Panca owed some US$13 million to IFC of its total $230 million debt.

The court argued that the agreement was based on support from the majority of Panca's creditors. But IFC, which appealed the ruling, said many of the creditors were bogus companies.

IFC suspected Panca of fabricating 14 of the 31 creditors to enable it to win the creditors' vote for its debt restructuring proposal.

Under the Bankruptcy Law, a company survives a bankruptcy petition if the majority of its creditors, representing at least two-thirds of the total outstanding debt, vote to accept the company's debt restructuring proposal.

The court's ruling was believed to be a huge blow to IFC, as it later suspended its lending program to Indonesia, saying that the country needed to speed up legal reforms to lure back foreign investors.

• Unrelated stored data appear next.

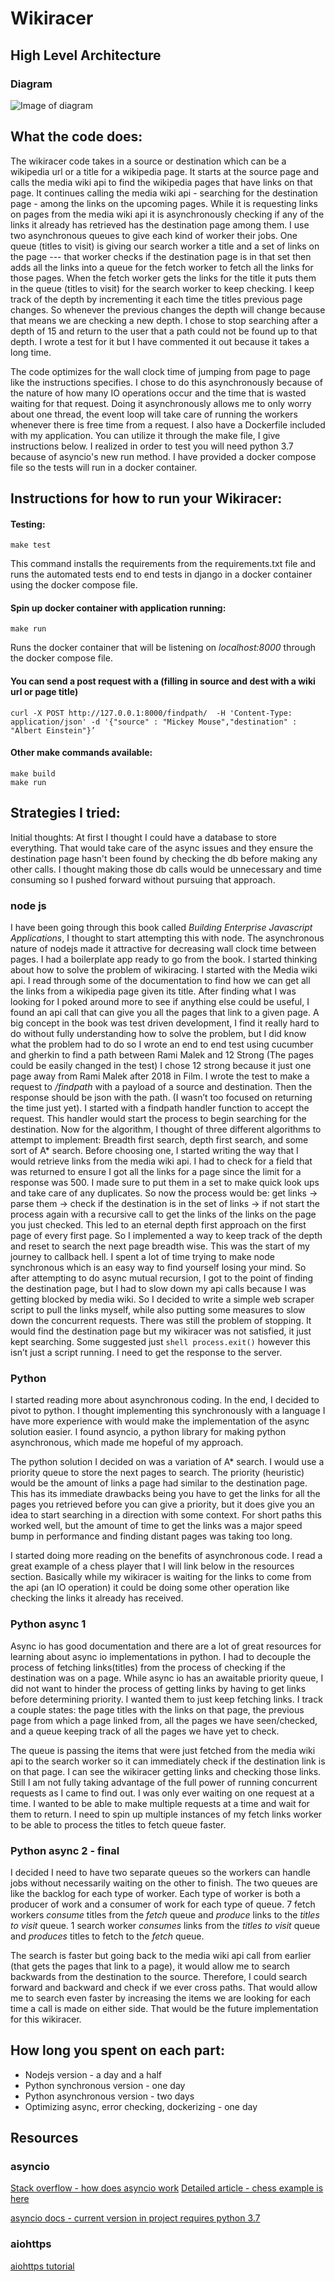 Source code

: # Wikiracer 

## High Level Architecture 
### Diagram
![Image of diagram](https://user-images.githubusercontent.com/11155241/79872394-966ab800-839a-11ea-8011-41cd8c68fa53.png)

## What the code does:
The wikiracer code takes in a source or destination which can be a wikipedia url or a title for a wikipedia page. It starts at the source page and calls the media wiki api to find the wikipedia pages that have links on that page. It continues calling the media wiki api - searching for the destination page - among the links on the upcoming pages. While it is requesting links on pages from the media wiki api it is asynchronously checking if any of the links it already has retrieved has the destination page among them. I use two asynchronous queues to give each kind of worker their jobs. One queue (titles to visit) is giving our search worker a title and a set of links on the page --- that worker checks if the destination page is in that set then adds all the links into a queue for the fetch worker to fetch all the links for those pages. When the fetch worker gets the links for the title it puts them in the queue (titles to visit) for the search worker to keep checking. I keep track of the depth by incrementing it each time the titles previous page changes. So whenever the previous changes the depth will change because that means we are checking a new depth. I chose to stop searching after a depth of 15 and return to the user that a path could not be found up to that depth. I wrote a test for it but I have commented it out because it takes a long time.

The code optimizes for the wall clock time of jumping from page to page like the instructions specifies. I chose to do this asynchronously because of the nature of how many IO operations occur and the time that is wasted waiting for that request. Doing it asynchronously allows me to only worry about one thread, the event loop will take care of running the workers whenever there is free time from a request. 
I also have a Dockerfile included with my application. You can utilize it through the make file, I give instructions below. I realized in order to test you will need python 3.7 because of asyncio's new run method. I have provided a docker compose file so the tests will run in a docker container. 

## Instructions for how to run your Wikiracer:
#### Testing:
```Shell 
make test
```
This command installs the requirements from the requirements.txt file and runs the automated tests end to end tests in django in a docker container using the docker compose file.

#### Spin up docker container with application running:
 ```Shell
 make run
 ```
Runs the docker container that will be listening on *localhost:8000* through the docker compose file.

#### You can send a post request with a (filling in source and dest with a wiki url or page title)
```Shell 
curl -X POST http://127.0.0.1:8000/findpath/  -H 'Content-Type: application/json' -d '{"source" : "Mickey Mouse","destination" : "Albert Einstein"}’
```

#### Other make commands available:
 ```Shell
 make build
 make run
 ```
 
## Strategies I tried:
Initial thoughts:
At first I thought I could have a database to store everything. That would take care of the async issues and they ensure the destination page hasn't been found by checking the db before making any other calls. I thought making those db calls would be unnecessary and time consuming so I pushed forward without pursuing that approach.

### node js

I have been going through this book called *Building Enterprise Javascript Applications*, I thought to start attempting this with node. The asynchronous nature of nodejs made it attractive for decreasing wall clock time between pages. I had a boilerplate app ready to go from the book. I started thinking about how to solve the problem of wikiracing. 
I started with the Media wiki api. I read through some of the documentation to find how we can get all the links from a wikipedia page given its title. After finding what I was looking for I poked around more to see if anything else could be useful, I found an api call that can give you all the pages that link to a given page. 
A big concept in the book was test driven development, I find it really hard to do without fully understanding how to solve the problem, but I did know what the problem had to do so I wrote an end to end test using cucumber and gherkin to find a path between Rami Malek and 12 Strong (The pages could be easily changed in the test) I chose 12 strong because it just one page away from Rami Malek after 2018 in Film. 
I wrote the test to make a request to */findpath* with a payload of a source and destination. Then the response should be json with the path. (I wasn’t too focused on returning the time just yet). I started with a findpath handler function to accept the request. This handler would start the process to begin searching for the destination.
Now for the algorithm,  I thought of three different algorithms to attempt to implement: Breadth first search, depth first search, and some sort of A* search.
Before choosing one, I started writing the way that I would retrieve links from the media wiki api. I had to check for a field that was returned to ensure I got all the links for a page since the limit for a response was 500. I made sure to put them in a set to make quick look ups and take care of any duplicates. 
So now the process would be: get links -> parse them -> check if the destination is in the set of links -> if not start the process again with a recursive call to get the links of the links on the page you just checked. This led to an eternal depth first approach on the first page of every first page. So I implemented a way to keep track of the depth and reset to search the next page breadth wise. This was the start of my journey to callback hell. 
I spent a lot of time trying to make node synchronous which is an easy way to find yourself losing your mind. So after attempting to do async mutual recursion, I got to the point of finding the destination page, but I had to slow down my api calls because I was getting blocked by media wiki. So I decided to write a simple web scraper script to pull the links myself, while also putting some measures to slow down the concurrent requests.
There was still the problem of stopping. It would find the destination page but my wikiracer was not satisfied, it just kept searching. Some suggested just ```shell process.exit()``` however this isn’t just a script running. I need to get the response to the server.

### Python

I started reading more about asynchronous coding. In the end, I decided to pivot to python. I thought implementing this synchronously with a language I have more experience with would make the implementation of the async solution easier. I found asyncio, a python library for making python asynchronous, which made me hopeful of my approach.

The python solution I decided on was a variation of A* search. I would use a priority queue to store the next pages to search. The priority (heuristic) would be the amount of links a page had similar to the destination page. This has its immediate drawbacks being you have to get the links for all the pages you retrieved before you can give a priority, but it does give you an idea to start searching in a direction with some context. For short paths this worked well, but the amount of time to get the links was a major speed bump in performance and finding distant pages was taking too long.

I started doing more reading on the benefits of asynchronous code. I read a great example of a chess player that I will link below in the resources section. Basically while my wikiracer is waiting for the links to come from the api (an IO operation) it could be doing some other operation like checking the links it already has received. 

### Python async 1

Async io has good documentation and there are a lot of great resources for learning about async io implementations in python. I had to decouple the process of fetching links(titles) from the process of checking if the destination was on a page. While async io has an awaitable priority queue, I did not want to hinder the process of getting links by having to get links before determining priority. I wanted them to just keep fetching links. I track a couple states: the page titles with the links on that page, the previous page from which a page linked from, all the pages we have seen/checked, and a queue keeping track of all the pages we have yet to check.

The queue is passing the items that were just fetched from the media wiki api to the search worker so it can immediately check if the destination link is on that page. I can see the wikiracer getting links and checking those links. Still I am not fully taking advantage of the full power of running concurrent requests as I came to find out. I was only ever waiting on one request at a time. I wanted to be able to make multiple requests at a time and wait for them to return. I need to spin up multiple instances of my fetch links worker to be able to process the titles to fetch queue faster. 

### Python async 2 - final

I decided I need to have two separate queues so the workers can handle jobs without necessarily waiting on the other to finish. The two queues are like the backlog for each type of worker. Each type of worker is both a producer of work and a consumer of work for each type of queue. 
7 fetch workers *consume* titles from the *fetch* queue and *produce* links to the *titles to visit* queue.
1 search worker *consumes* links from the *titles to visit* queue and *produces* titles to fetch to the *fetch* queue. 
 
The search is faster but going back to the media wiki api call from earlier (that gets the pages that link to a page), it would allow me to search backwards from the destination to the source. Therefore, I could search forward and backward and check if we ever cross paths. That would allow me to search even faster by increasing the items we are looking for each time a call is made on either side. That would be the future implementation for this wikiracer. 

## How long you spent on each part:
* Nodejs version - 				    a day and a half
* Python synchronous version - 			    one day
* Python asynchronous version - 			    two days
* Optimizing async, error checking, dockerizing -	    one day 

## Resources

### asyncio
[Stack overflow - how does asyncio work](https://stackoverflow.com/questions/49005651/how-does-asyncio-actually-work/51116910#51116910)
[Detailed article - chess example is here](https://realpython.com/async-io-python/#async-io-explained)

[asyncio docs - current version in project requires python 3.7](https://docs.python.org/3/library/asyncio.html)


### aiohttps
[aiohttps tutorial](https://aiohttp-demos.readthedocs.io/en/latest/preparations.html#project-structure)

IFC is reported to have an investment exposure of some $720 million in Indonesia. Indonesia is IFC's seventh largest country portfolio.

Other creditors, as well as the Indonesian Bank Restructuring Agency (IBRA), have had similar experiences.

Analysts blame such questionable rulings on rampant corruption and collusion at court.

All these have aggravated the already deteriorating investment sentiment in the country, as there are no guarantees that investors will get a fair legal settlement if they need to go to trial over a dispute.

A World Bank report says that these cases have raised suspicions that authorities here take biased, systematic, stands against foreign investors and practice an unequal application of the law in favor of domestic debtors.

"The commercial court, through a number of questionable judgments, has not gained the confidence of the investor community, and has not played a significant role in corporate restructuring," it said.

Advocate Luhut Pangaribuan warned that if these bad practices keep taking place, it will keep weighing heavily on efforts to improve the investment atmosphere.

The country's new Bankruptcy Law was enacted in 1998 to replace the Dutch East Indies Bankruptcy Law of 1905.

Both the commercial court and the Bankruptcy Law were established on Aug. 20, 1998 with Law No. 4/1998, specifying that the jurisdiction of the commercial court is limited to bankruptcy cases.

Todung says that there are at least two major prerequisites to the country improving its image in the legal arena before the international community.

He said that aside from improvement within the law itself, the government should also improve its legal infrastructure and human resources, which include judges and lawyers.

The judges have to master the complexities of the problems they face and do their tasks properly so that the legal system can become what the business community relies on.

To get there, according to Todung, there are steps that have to be met first.

A tight selection process should be conducted to choose judges for the commercial court, and candidates should not be restricted to career judges but also include those from other backgrounds, including academics.

The trial process should also be made transparent so that the public, debtors and creditors can all keep a close eye on what is going on at a trial.

"Last, but not least, there has to be sanctions for judges found guilty of abusing their authority for their own interests," Todung said.